Recently, AOL acquired Weblogs Inc., a Mark Cuban-financed startup company that operates dozens of enthusiast blogs, but which is best-known for Engadget.
Those of us in the online media business read MediaPost's Just an Online Minute, an e-mail newsletter about our little world. Naturally, the newsletter covered this deal, writing:
"America Online's decision to purchase Weblogs for $25 million is the latest example of the if-you-can't-beat-em-join-em attitude that, these days, established media companies exhibit toward consumer-generated sites.... These moves also suggest that the dichotomy between mainstream media ands [sic] user-generated content is breaking down. Perhaps the large corporate media companies are no longer as wary as in the past of giving citizen journalists and other consumers a platform."
The above characterization of Weblogs Inc.'s content as "user-generated content" (what we call "peer-written content" here at TechnoLawyer) is not correct. Weblogs Inc.'s pays freelance writers to write its blogs.
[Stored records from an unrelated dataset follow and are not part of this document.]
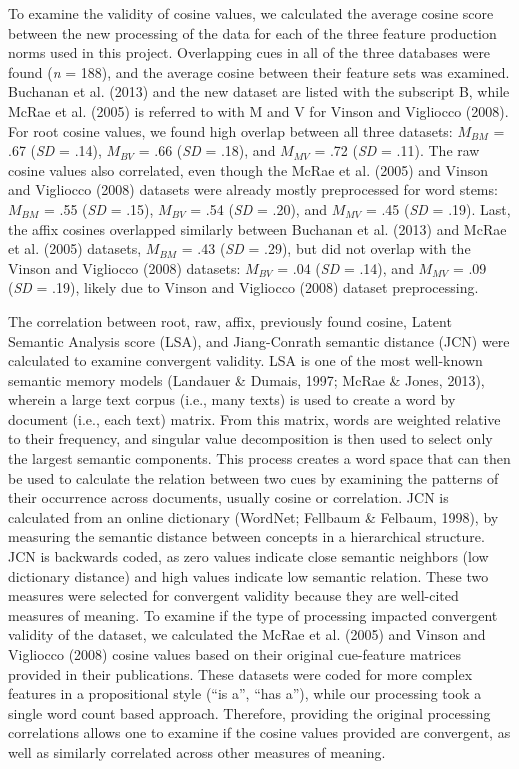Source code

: \documentclass[english,,man]{apa6}
\begin{document}
To examine the validity of cosine values, we calculated the average cosine score between the new processing of the data for each of the three feature production norms used in this project. Overlapping cues in all of the three databases were found (\emph{n} = 188), and the average cosine between their feature sets was examined. Buchanan et al. (2013) and the new dataset are listed with the subscript B, while McRae et al. (2005) is referred to with M and V for Vinson and Vigliocco (2008). For root cosine values, we found high overlap between all three datasets: \(M_{BM}\) = .67 (\emph{SD} = .14), \(M_{BV}\) = .66 (\emph{SD} = .18), and \(M_{MV}\) = .72 (\emph{SD} = .11). The raw cosine values also correlated, even though the McRae et al. (2005) and Vinson and Vigliocco (2008) datasets were already mostly preprocessed for word stems: \(M_{BM}\) = .55 (\emph{SD} = .15), \(M_{BV}\) = .54 (\emph{SD} = .20), and \(M_{MV}\) = .45 (\emph{SD} = .19). Last, the affix cosines overlapped similarly between Buchanan et al. (2013) and McRae et al. (2005) datasets, \(M_{BM}\) = .43 (\emph{SD} = .29), but did not overlap with the Vinson and Vigliocco (2008) datasets: \(M_{BV}\) = .04 (\emph{SD} = .14), and \(M_{MV}\) = .09 (\emph{SD} = .19), likely due to Vinson and Vigliocco (2008) dataset preprocessing.

The correlation between root, raw, affix, previously found cosine, Latent Semantic Analysis score (LSA), and Jiang-Conrath semantic distance (JCN) were calculated to examine convergent validity. LSA is one of the most well-known semantic memory models (Landauer \& Dumais, 1997; McRae \& Jones, 2013), wherein a large text corpus (i.e., many texts) is used to create a word by document (i.e., each text) matrix. From this matrix, words are weighted relative to their frequency, and singular value decomposition is then used to select only the largest semantic components. This process creates a word space that can then be used to calculate the relation between two cues by examining the patterns of their occurrence across documents, usually cosine or correlation. JCN is calculated from an online dictionary (WordNet; Fellbaum \& Felbaum, 1998), by measuring the semantic distance between concepts in a hierarchical structure. JCN is backwards coded, as zero values indicate close semantic neighbors (low dictionary distance) and high values indicate low semantic relation. These two measures were selected for convergent validity because they are well-cited measures of meaning. To examine if the type of processing impacted convergent validity of the dataset, we calculated the McRae et al. (2005) and Vinson and Vigliocco (2008) cosine values based on their original cue-feature matrices provided in their publications. These datasets were coded for more complex features in a propositional style (\enquote{is a}, \enquote{has a}), while our processing took a single word count based approach. Therefore, providing the original processing correlations allows one to examine if the cosine values provided are convergent, as well as similarly correlated across other measures of meaning.
\end{document}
That's not user-generated content, it's traditional content. The content just happens to reside in a blog with fewer layers of editing (or perhaps no editing). The only user-generated content Weblogs Inc. publishes consists of the reader comments below each article — no different than what you'd find in a mainstream media publication.
By contrast, here at TechnoLawyer, we not only publish user-generated content, we place it in the spotlight. For example, our Answers to Questions and Fat Friday newsletters consist of your contributions. If we have anything to say, we place our comments BELOW your Post, not above. Perhaps an even better example, our TechnoFeature newsletter consists of an article written by an expert in the subject matter, not by someone who earns their living writing.
Just to be clear, I'm not criticizing Weblogs Inc. We ourselves publish a newsletter — TechnoLawyer NewsWire — written by a freelance journalist. I've always felt that you need a mix of the two. Instead, I'm just pointing out an error in the use of the term "user-generated content." I have requested that MediaPost publish a correction, but it has not yet done so.